“The Difficult” originated with author Stan Dragland’s thoughts about Lisa Moore’s novel “February” — or, more precisely, his reaction to a review of “February” which contended the work was “sexist.”
It’s composed of 15 chapters, or essays, ranging from two to 42 pages each in length.
But the bulk of “The Difficult” explores less mainstream material, including several schools of poetry, and especially a fictional work titled “The Obituary.”
Dragland is professor emeritus, award-winning critic, and founder of “Brick” magazine. As he explains, “‘The Difficult’ is about relationships between writer, text and reader. Discussing the work of some demanding writers, Canadian especially, I call for open-minded, open-hearted, ‘active’ reading, ‘reading as an event,’ that I would like to think promotes tolerance in a much-divided world.”
Hmm … seems like an elegant, straightforward goal.
“However, (he goes on to say) digression is a pit I keep falling into.”
It might also be kind of the point.
“I do hope you’re partial to Holden Caulfield’s take on this kind of thing, as I am: ‘The trouble with me is, I like it when somebody digresses. It’s more interesting and all.’”
Thus Dragland calls himself a “meanderthal writer.” It’s the tangents that allow him to cover so much ground.
This also makes “The Difficult” hard to summarize — I don’t think I can do justice here to the contents (which also include extensive notes and an Index).
“Most of what anybody reads, day to day, is easy to absorb: newspapers, magazines, flyers, food packaging, posters, emails, a bestselling novel, a blog, plain verse, billboards, a brochure or instruction manual of any sort, a crossword puzzle, a page of straight-ahead non-fiction; more, if you patronize social media, as I do not. I’m a print junkie, though, I’ll read anything, and I often delight in finding mild aberrations in workaday language. Sign on a St. John’s grocery parking lot: Customer Parking ‘Only’. Sign over a selection of necklaces in a Toronto convenience store: Neckless’.”
Dragland hardly restricts himself to such accessible stuff, though. He is drawn to the twisty, tricky, dense, unorthodox. The stuff that requires, and rewards, multiple readings. As such, this is a book for not simply for readers, but re-readers. Whether you’ve already encountered these publications or not, Dragland will guide/digress you through them.
For example, the longest section, “A Tale ‘Encrypted,’” is dedicated to “The Obituary.”
“Why is the book so unusual?” Dragland asks. “Let me slide into interpretation by listing and accounting for its many kinds of unexpected novelty: in visual appearance, language, syntax and narrative. … The simplest surprises are the defamiliarizing visuals. The word ‘and’ is scarce. The plus sign (+) mostly serves instead. The equals sign (=) also shows up. Certain words appear, but stricken out (“under erasure,” à la Derrida?) – vestiges of an earlier draft, perhaps; alternative trajectories of thought, cancelled but legible; unworthy thoughts suppressed but also admitted. The first passage of the book, on a page by itself, is entirely Xed out. Provinces of Canada are designated by their postal abbreviations: Montreal QC, Picher Creek AB. Extra vowels have crept into the names of some of the main character’s forebears, Veeera, Peeet, Reeef, and into other words as well. The last line in the novel is a one-word question; ‘Eeeeeeeengleeesh?’”

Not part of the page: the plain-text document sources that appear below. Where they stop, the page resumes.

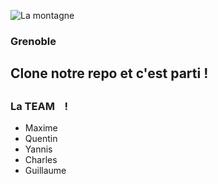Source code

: ![La montagne](http://informations-documents.com/coloriages.dessins/coloriages/coloriage_montagne4.jpg)
### Grenoble

## Clone notre repo et c'est parti !


##  



### La TEAM    !

- Maxime
- Quentin
- Yannis
- Charles
- Guillaume

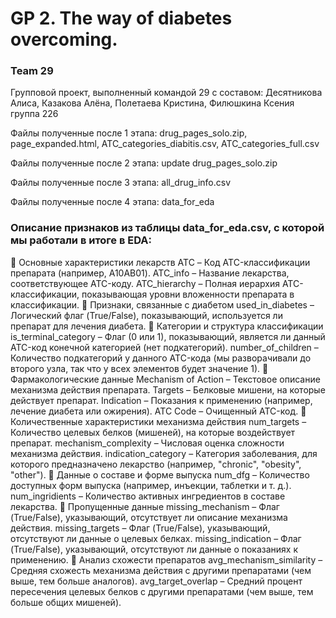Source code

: # GP 2. The way of diabetes overcoming.
### Team 29

Групповой проект, выполненный командой 29 с составом: Десятникова Алиса, Казакова Алёна, Полетаева Кристина, Филюшкина Ксения группа 226

Файлы полученные после 1 этапа:
drug_pages_solo.zip,
page_expanded.html,
ATC_categories_diabitis.csv,
ATC_categories_full.csv


Файлы полученные после 2 этапа:
update drug_pages_solo.zip


Файлы полученные после 3 этапа:
all_drug_info.csv


Файлы полученные после 4 этапа:
data_for_eda


### Описание признаков из таблицы data_for_eda.csv, с которой мы работали в итоге в EDA:
📌 Основные характеристики лекарств
ATC – Код ATC-классификации препарата (например, A10AB01).
ATC_info – Название лекарства, соответствующее ATC-коду.
ATC_hierarchy – Полная иерархия ATC-классификации, показывающая уровни вложенности препарата в классификации.
📌 Признаки, связанные с диабетом
used_in_diabetes – Логический флаг (True/False), показывающий, используется ли препарат для лечения диабета.
📌 Категории и структура классификации
is_terminal_category – Флаг (0 или 1), показывающий, является ли данный ATC-код конечной категорией (нет подкатегорий).
number_of_children – Количество подкатегорий у данного ATC-кода (мы разворачивали до второго узла, так что у всех элементов будет значение 1).
📌 Фармакологические данные
Mechanism of Action – Текстовое описание механизма действия препарата.
Targets – Белковые мишени, на которые действует препарат.
Indication – Показания к применению (например, лечение диабета или ожирения).
ATC Code – Очищенный ATC-код.
📌 Количественные характеристики механизма действия
num_targets – Количество целевых белков (мишеней), на которые воздействует препарат.
mechanism_complexity – Числовая оценка сложности механизма действия.
indication_category – Категория заболевания, для которого предназначено лекарство (например, "chronic", "obesity", "other").
📌 Данные о составе и форме выпуска
num_dfg – Количество доступных форм выпуска (например, инъекции, таблетки и т. д.).
num_ingridients – Количество активных ингредиентов в составе лекарства.
📌 Пропущенные данные
missing_mechanism – Флаг (True/False), указывающий, отсутствует ли описание механизма действия.
missing_targets – Флаг (True/False), указывающий, отсутствуют ли данные о целевых белках.
missing_indication – Флаг (True/False), указывающий, отсутствуют ли данные о показаниях к применению.
📌 Анализ схожести препаратов
avg_mechanism_similarity – Средняя схожесть механизма действия с другими препаратами (чем выше, тем больше аналогов).
avg_target_overlap – Средний процент пересечения целевых белков с другими препаратами (чем выше, тем больше общих мишеней).
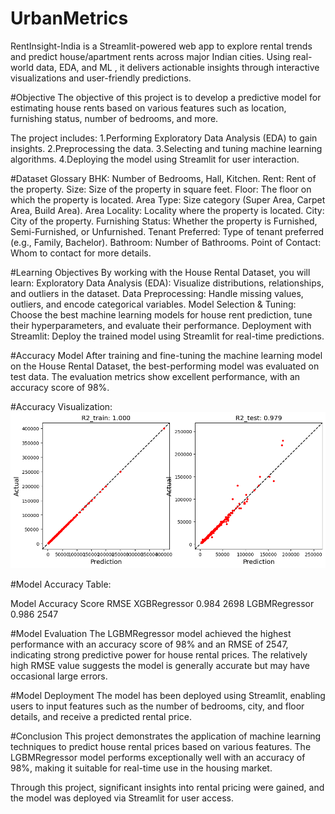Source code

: # UrbanMetrics
RentInsight-India is a Streamlit-powered web app to explore rental trends and predict house/apartment rents across major Indian cities. Using real-world data, EDA, and ML , it delivers actionable insights through interactive visualizations and user-friendly predictions.    


#Objective
The objective of this project is to develop a predictive model for estimating house rents based on various features such as location, furnishing status, number of bedrooms, and more. 

The project includes:
1.Performing Exploratory Data Analysis (EDA) to gain insights.
2.Preprocessing the data.
3.Selecting and tuning machine learning algorithms.
4.Deploying the model using Streamlit for user interaction.


#Dataset Glossary
BHK: Number of Bedrooms, Hall, Kitchen.
Rent: Rent of the property.
Size: Size of the property in square feet.
Floor: The floor on which the property is located.
Area Type: Size category (Super Area, Carpet Area, Build Area).
Area Locality: Locality where the property is located.
City: City of the property.
Furnishing Status: Whether the property is Furnished, Semi-Furnished, or Unfurnished.
Tenant Preferred: Type of tenant preferred (e.g., Family, Bachelor).
Bathroom: Number of Bathrooms.
Point of Contact: Whom to contact for more details.

#Learning Objectives
By working with the House Rental Dataset, you will learn:
Exploratory Data Analysis (EDA): Visualize distributions, relationships, and outliers in the dataset.
Data Preprocessing: Handle missing values, outliers, and encode categorical variables.
Model Selection & Tuning: Choose the best machine learning models for house rent prediction, tune their hyperparameters, and evaluate their performance.
Deployment with Streamlit: Deploy the trained model using Streamlit for real-time predictions.

#Accuracy Model
After training and fine-tuning the machine learning model on the House Rental Dataset, the best-performing model was evaluated on test data. The evaluation metrics show excellent performance, with an accuracy score of 98%.

#Accuracy Visualization:
![After training and tuning the machine learning model on the Home Rental Dataset, the performance of the best model is evaluated using accuracy as the evaluation metric. The model accuracy on the test set is 98%, which shows how well the model predicts the rental price based on the given features.](image.png)

#Model Accuracy Table:

Model	Accuracy Score	RMSE
XGBRegressor	0.984	2698
LGBMRegressor	0.986	2547

#Model Evaluation
The LGBMRegressor model achieved the highest performance with an accuracy score of 98% and an RMSE of 2547, indicating strong predictive power for house rental prices. The relatively high RMSE value suggests the model is generally accurate but may have occasional large errors.

#Model Deployment
The model has been deployed using Streamlit, enabling users to input features such as the number of bedrooms, city, and floor details, and receive a predicted rental price.

#Conclusion
This project demonstrates the application of machine learning techniques to predict house rental prices based on various features. The LGBMRegressor model performs exceptionally well with an accuracy of 98%, making it suitable for real-time use in the housing market.

Through this project, significant insights into rental pricing were gained, and the model was deployed via Streamlit for user access.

There are those amongst us — and we know who we are — who just got hooked by that description.
But he also explores quite popular writing.
“/And” takes a look at Dave Paddon.
“Paddon is comfortable with current technology, will record compositions on his phone, but his roots are deep in the oral traditions of his home place. He memorizes the poems he creates and recites them.” (Some fine examples have also been published with Running the Goat Books and Broadsides.)
Illustrating Paddon’s fusion of “ancient storytelling” with modern circumstances, Dragland includes a section from “Doctoring,” wherein “Uncle Jim” has been seconded into medical service:
First thing that went in was points and a coil
From his old outboard motor that burned too much oil.
Then a chainsaw spark plug and a brand new condenser
And from his wife’s K-Car, a PC valve sensor.
Along with Moore and Paddon, Dragland references and refers to such Canadian literary figures as Rudy Wiebe, Alice Munro and Don McKay, alongside critics like John Metcalfe and Carmine Starnino. They’re more than cited; they populate the pages.
Moore, for example, is present via both her published text and quoted dialogue. They have breath and volume for Dragland and he lends that to us.
This is a scratch-the-surface review. You’ll know if “The Difficult” is for you by answering True or False to this highly scientific survey quotation: “Reading is, as Bobbie Louise Hawkins puts it, ‘my darling pleasure.’”
Joan Sullivan is editor of Newfoundland Quarterly magazine. She reviews both fiction and non-fiction for The Telegram.